Protective effects of human serum albumin treatment in experimental endotoxic shock

Abstract

[Purpose] Human serum albumin (HSA) is the most abundant protein in blood and has multi functions like maintaining plasma oncotic pressure. Previously, we demonstrated that HSA administration improves the survival rate of lethal endotoxin shock model mice. Interestingly, we has already revealed that HSA is a supersulfide in which a sulfur atom is excessively added to a thiol group and a disulfide bond. Since supersulfide possesses beneficial effects like antioxidant activity, this study was conducted to clarify the effect of supersulfide on the improvement of survival in endotoxin shock model mice by HSA.

[Methods] Lipopolysaccharide (LPS) was pretreated to RAW 264.7 cells before HSA treatment, and cystathionine β-synthase (CBS) induction and intracellular supersulfide and reactive oxygen species (ROS) levels were evaluated.

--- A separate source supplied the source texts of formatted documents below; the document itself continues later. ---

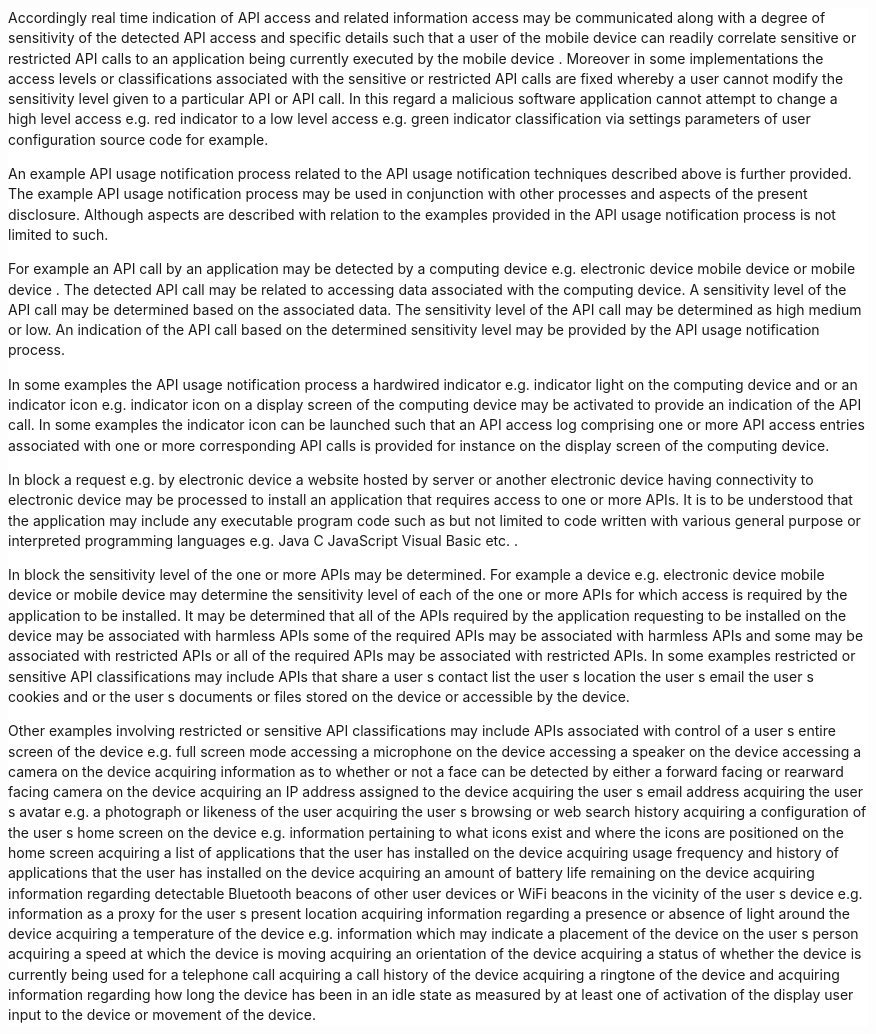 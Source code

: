 Accordingly real time indication of API access and related information access may be communicated along with a degree of sensitivity of the detected API access and specific details such that a user of the mobile device can readily correlate sensitive or restricted API calls to an application being currently executed by the mobile device . Moreover in some implementations the access levels or classifications associated with the sensitive or restricted API calls are fixed whereby a user cannot modify the sensitivity level given to a particular API or API call. In this regard a malicious software application cannot attempt to change a high level access e.g. red indicator to a low level access e.g. green indicator classification via settings parameters of user configuration source code for example.

An example API usage notification process related to the API usage notification techniques described above is further provided. The example API usage notification process may be used in conjunction with other processes and aspects of the present disclosure. Although aspects are described with relation to the examples provided in the API usage notification process is not limited to such.

For example an API call by an application may be detected by a computing device e.g. electronic device mobile device or mobile device . The detected API call may be related to accessing data associated with the computing device. A sensitivity level of the API call may be determined based on the associated data. The sensitivity level of the API call may be determined as high medium or low. An indication of the API call based on the determined sensitivity level may be provided by the API usage notification process.

In some examples the API usage notification process a hardwired indicator e.g. indicator light on the computing device and or an indicator icon e.g. indicator icon on a display screen of the computing device may be activated to provide an indication of the API call. In some examples the indicator icon can be launched such that an API access log comprising one or more API access entries associated with one or more corresponding API calls is provided for instance on the display screen of the computing device.

In block a request e.g. by electronic device a website hosted by server or another electronic device having connectivity to electronic device may be processed to install an application that requires access to one or more APIs. It is to be understood that the application may include any executable program code such as but not limited to code written with various general purpose or interpreted programming languages e.g. Java C JavaScript Visual Basic etc. .

In block the sensitivity level of the one or more APIs may be determined. For example a device e.g. electronic device mobile device or mobile device may determine the sensitivity level of each of the one or more APIs for which access is required by the application to be installed. It may be determined that all of the APIs required by the application requesting to be installed on the device may be associated with harmless APIs some of the required APIs may be associated with harmless APIs and some may be associated with restricted APIs or all of the required APIs may be associated with restricted APIs. In some examples restricted or sensitive API classifications may include APIs that share a user s contact list the user s location the user s email the user s cookies and or the user s documents or files stored on the device or accessible by the device.

Other examples involving restricted or sensitive API classifications may include APIs associated with control of a user s entire screen of the device e.g. full screen mode accessing a microphone on the device accessing a speaker on the device accessing a camera on the device acquiring information as to whether or not a face can be detected by either a forward facing or rearward facing camera on the device acquiring an IP address assigned to the device acquiring the user s email address acquiring the user s avatar e.g. a photograph or likeness of the user acquiring the user s browsing or web search history acquiring a configuration of the user s home screen on the device e.g. information pertaining to what icons exist and where the icons are positioned on the home screen acquiring a list of applications that the user has installed on the device acquiring usage frequency and history of applications that the user has installed on the device acquiring an amount of battery life remaining on the device acquiring information regarding detectable Bluetooth beacons of other user devices or WiFi beacons in the vicinity of the user s device e.g. information as a proxy for the user s present location acquiring information regarding a presence or absence of light around the device acquiring a temperature of the device e.g. information which may indicate a placement of the device on the user s person acquiring a speed at which the device is moving acquiring an orientation of the device acquiring a status of whether the device is currently being used for a telephone call acquiring a call history of the device acquiring a ringtone of the device and acquiring information regarding how long the device has been in an idle state as measured by at least one of activation of the display user input to the device or movement of the device.
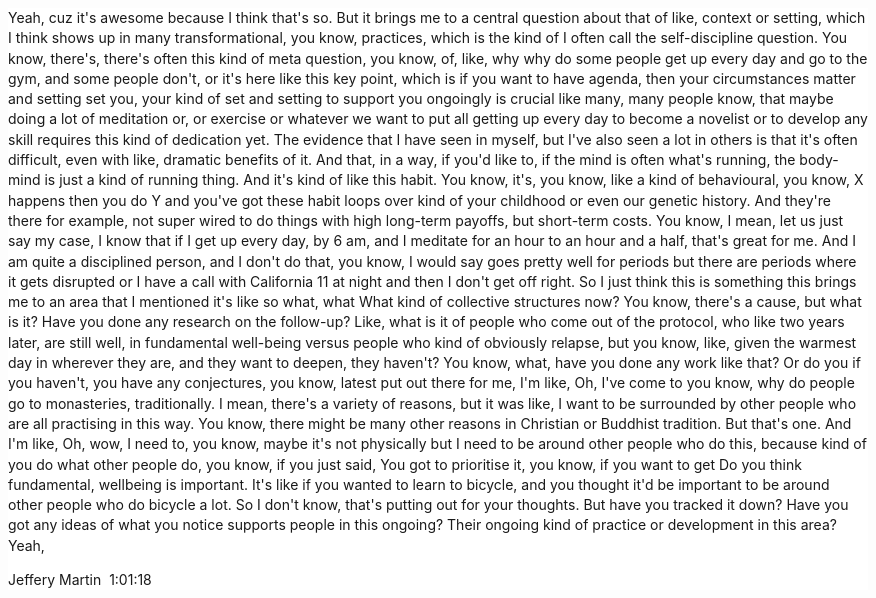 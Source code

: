 Yeah, cuz it's awesome because I think that's so. But it brings me to a central question about that of like, context or setting, which I think shows up in many transformational, you know, practices, which is the kind of I often call the self-discipline question. You know, there's, there's often this kind of meta question, you know, of, like, why why do some people get up every day and go to the gym, and some people don't, or it's here like this key point, which is if you want to have agenda, then your circumstances matter and setting set you, your kind of set and setting to support you ongoingly is crucial like many, many people know, that maybe doing a lot of meditation or, or exercise or whatever we want to put all getting up every day to become a novelist or to develop any skill requires this kind of dedication yet. The evidence that I have seen in myself, but I've also seen a lot in others is that it's often difficult, even with like, dramatic benefits of it. And that, in a way, if you'd like to, if the mind is often what's running, the body-mind is just a kind of running thing. And it's kind of like this habit. You know, it's, you know, like a kind of behavioural, you know, X happens then you do Y and you've got these habit loops over kind of your childhood or even our genetic history. And they're there for example, not super wired to do things with high long-term payoffs, but short-term costs. You know, I mean, let us just say my case, I know that if I get up every day, by 6 am, and I meditate for an hour to an hour and a half, that's great for me. And I am quite a disciplined person, and I don't do that, you know, I would say goes pretty well for periods but there are periods where it gets disrupted or I have a call with California 11 at night and then I don't get off right. So I just think this is something this brings me to an area that I mentioned it's like so what, what What kind of collective structures now? You know, there's a cause, but what is it? Have you done any research on the follow-up? Like, what is it of people who come out of the protocol, who like two years later, are still well, in fundamental well-being versus people who kind of obviously relapse, but you know, like, given the warmest day in wherever they are, and they want to deepen, they haven't? You know, what, have you done any work like that? Or do you if you haven't, you have any conjectures, you know, latest put out there for me, I'm like, Oh, I've come to you know, why do people go to monasteries, traditionally. I mean, there's a variety of reasons, but it was like, I want to be surrounded by other people who are all practising in this way. You know, there might be many other reasons in Christian or Buddhist tradition. But that's one. And I'm like, Oh, wow, I need to, you know, maybe it's not physically but I need to be around other people who do this, because kind of you do what other people do, you know, if you just said, You got to prioritise it, you know, if you want to get Do you think fundamental, wellbeing is important. It's like if you wanted to learn to bicycle, and you thought it'd be important to be around other people who do bicycle a lot. So I don't know, that's putting out for your thoughts. But have you tracked it down? Have you got any ideas of what you notice supports people in this ongoing? Their ongoing kind of practice or development in this area? Yeah,

Jeffery Martin  1:01:18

[Results and Discussion] When HSA was added to RAW264.7 cells stimulated by LPS, the expression of CBS, one of the enzymes producing supersulfide, increased. The CBS inducted by HSA increased intracellular supersulfide, and the intracellular ROS induced by hydrogen peroxide was significantly inhibited. Using endotoxin shock model mice, the effect of pretreatment with a CBS inhibitor on the HSA survival rate improvement effect was examined. As the results, the improvement effect of HSA on the survival rate almost completely cancelled by CBS inhibitor. These results suggest that HSA administration increases the intracellular supersulfide via CBS induction and improves the survival rate by reducing oxidative stress.